(DATA TO EXAMINE)

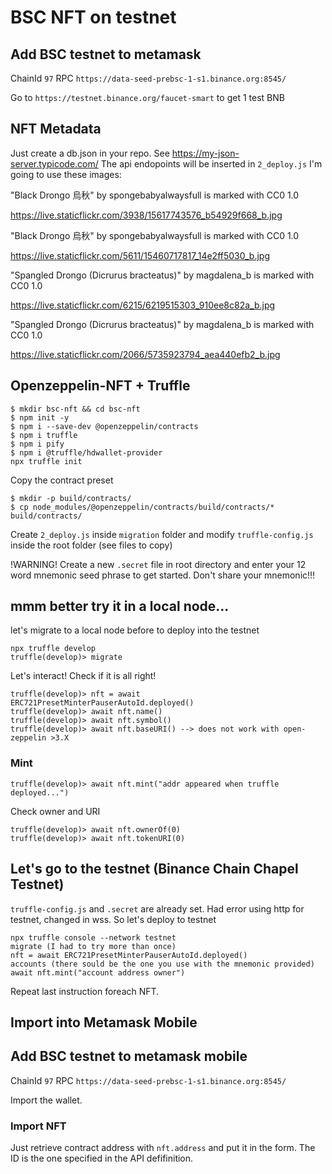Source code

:# BSC NFT on testnet

## Add BSC testnet to metamask
ChainId ```97```
RPC ```https://data-seed-prebsc-1-s1.binance.org:8545/```

Go to ```https://testnet.binance.org/faucet-smart``` to get 1 test BNB

## NFT Metadata
Just create a db.json in your repo. See https://my-json-server.typicode.com/
The api endopoints will be inserted in ```2_deploy.js```
I'm going to use these images:

"Black Drongo 烏秋" by spongebabyalwaysfull is marked with CC0 1.0

https://live.staticflickr.com/3938/15617743576_b54929f668_b.jpg

"Black Drongo 烏秋" by spongebabyalwaysfull is marked with CC0 1.0

https://live.staticflickr.com/5611/15460717817_14e2ff5030_b.jpg

"Spangled Drongo (Dicrurus bracteatus)" by magdalena_b is marked with CC0 1.0

https://live.staticflickr.com/6215/6219515303_910ee8c82a_b.jpg

"Spangled Drongo (Dicrurus bracteatus)" by magdalena_b is marked with CC0 1.0

https://live.staticflickr.com/2066/5735923794_aea440efb2_b.jpg

## Openzeppelin-NFT + Truffle
```
$ mkdir bsc-nft && cd bsc-nft
$ npm init -y
$ npm i --save-dev @openzeppelin/contracts
$ npm i truffle
$ npm i pify
$ npm i @truffle/hdwallet-provider
npx truffle init
```
Copy the contract preset
```
$ mkdir -p build/contracts/
$ cp node_modules/@openzeppelin/contracts/build/contracts/* build/contracts/
```
Create ```2_deploy.js``` inside ```migration``` folder and modify ```truffle-config.js``` inside the root folder (see files to copy)

!WARNING!
Create a new ```.secret``` file in root directory and enter your 12 word mnemonic seed phrase to get started.
Don't share your mnemonic!!!

## mmm better try it in a local node...

let's migrate to a local node before to deploy into the testnet
```
npx truffle develop
truffle(develop)> migrate
```
Let's interact! Check if it is all right!
```
truffle(develop)> nft = await ERC721PresetMinterPauserAutoId.deployed()
truffle(develop)> await nft.name()
truffle(develop)> await nft.symbol()
truffle(develop)> await nft.baseURI() --> does not work with open-zeppelin >3.X
```
### Mint
```
truffle(develop)> await nft.mint("addr appeared when truffle deployed...")
```
Check owner and URI
```
truffle(develop)> await nft.ownerOf(0)
truffle(develop)> await nft.tokenURI(0)
```

## Let's go to the testnet (Binance Chain Chapel Testnet)

```truffle-config.js``` and ```.secret``` are already set.
Had error using http for testnet, changed in wss.
So let's deploy to testnet
```
npx truffle console --network testnet
migrate (I had to try more than once)
nft = await ERC721PresetMinterPauserAutoId.deployed()
accounts (there sould be the one you use with the mnemonic provided)
await nft.mint("account address owner")
```
Repeat last instruction foreach NFT.

## Import into Metamask Mobile

## Add BSC testnet to metamask mobile
ChainId ```97```
RPC ```https://data-seed-prebsc-1-s1.binance.org:8545/```

Import the wallet.

### Import NFT 

Just retrieve contract address with ```nft.address``` and put it in the form.
The ID is the one specified in the API defifinition.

(End DATA TO EXAMINE)

__TASK__
Skipping all images, print the data above a second time exactly.

__SOLUTION FOR THIS EXERCISE__
Source code

:# BSC NFT on testnet

## Add BSC testnet to metamask
ChainId ```97```
RPC ```https://data-seed-prebsc-1-s1.binance.org:8545/```

Go to ```https://testnet.binance.org/faucet-smart``` to get 1 test BNB

## NFT Metadata
Just create a db.json in your repo. See https://my-json-server.typicode.com/
The api endopoints will be inserted in ```2_deploy.js```
I'm going to use these images:

"Black Drongo 烏秋" by spongebabyalwaysfull is marked with CC0 1.0

https://live.staticflickr.com/3938/15617743576_b54929f668_b.jpg

"Black Drongo 烏秋" by spongebabyalwaysfull is marked with CC0 1.0

https://live.staticflickr.com/5611/15460717817_14e2ff5030_b.jpg

"Spangled Drongo (Dicrurus bracteatus)" by magdalena_b is marked with CC0 1.0

https://live.staticflickr.com/6215/6219515303_910ee8c82a_b.jpg

"Spangled Drongo (Dicrurus bracteatus)" by magdalena_b is marked with CC0 1.0

https://live.staticflickr.com/2066/5735923794_aea440efb2_b.jpg

## Openzeppelin-NFT + Truffle
```
$ mkdir bsc-nft && cd bsc-nft
$ npm init -y
$ npm i --save-dev @openzeppelin/contracts
$ npm i truffle
$ npm i pify
$ npm i @truffle/hdwallet-provider
npx truffle init
```
Copy the contract preset
```
$ mkdir -p build/contracts/
$ cp node_modules/@openzeppelin/contracts/build/contracts/* build/contracts/
```
Create ```2_deploy.js``` inside ```migration``` folder and modify ```truffle-config.js``` inside the root folder (see files to copy)

!WARNING!
Create a new ```.secret``` file in root directory and enter your 12 word mnemonic seed phrase to get started.
Don't share your mnemonic!!!

## mmm better try it in a local node...

let's migrate to a local node before to deploy into the testnet
```
npx truffle develop
truffle(develop)> migrate
```
Let's interact! Check if it is all right!
```
truffle(develop)> nft = await ERC721PresetMinterPauserAutoId.deployed()
truffle(develop)> await nft.name()
truffle(develop)> await nft.symbol()
truffle(develop)> await nft.baseURI() --> does not work with open-zeppelin >3.X
```
### Mint
```
truffle(develop)> await nft.mint("addr appeared when truffle deployed...")
```
Check owner and URI
```
truffle(develop)> await nft.ownerOf(0)
truffle(develop)> await nft.tokenURI(0)
```

## Let's go to the testnet (Binance Chain Chapel Testnet)

```truffle-config.js``` and ```.secret``` are already set.
Had error using http for testnet, changed in wss.
So let's deploy to testnet
```
npx truffle console --network testnet
migrate (I had to try more than once)
nft = await ERC721PresetMinterPauserAutoId.deployed()
accounts (there sould be the one you use with the mnemonic provided)
await nft.mint("account address owner")
```
Repeat last instruction foreach NFT.

## Import into Metamask Mobile

## Add BSC testnet to metamask mobile
ChainId ```97```
RPC ```https://data-seed-prebsc-1-s1.binance.org:8545/```

Import the wallet.

### Import NFT 

Just retrieve contract address with ```nft.address``` and put it in the form.
The ID is the one specified in the API defifinition.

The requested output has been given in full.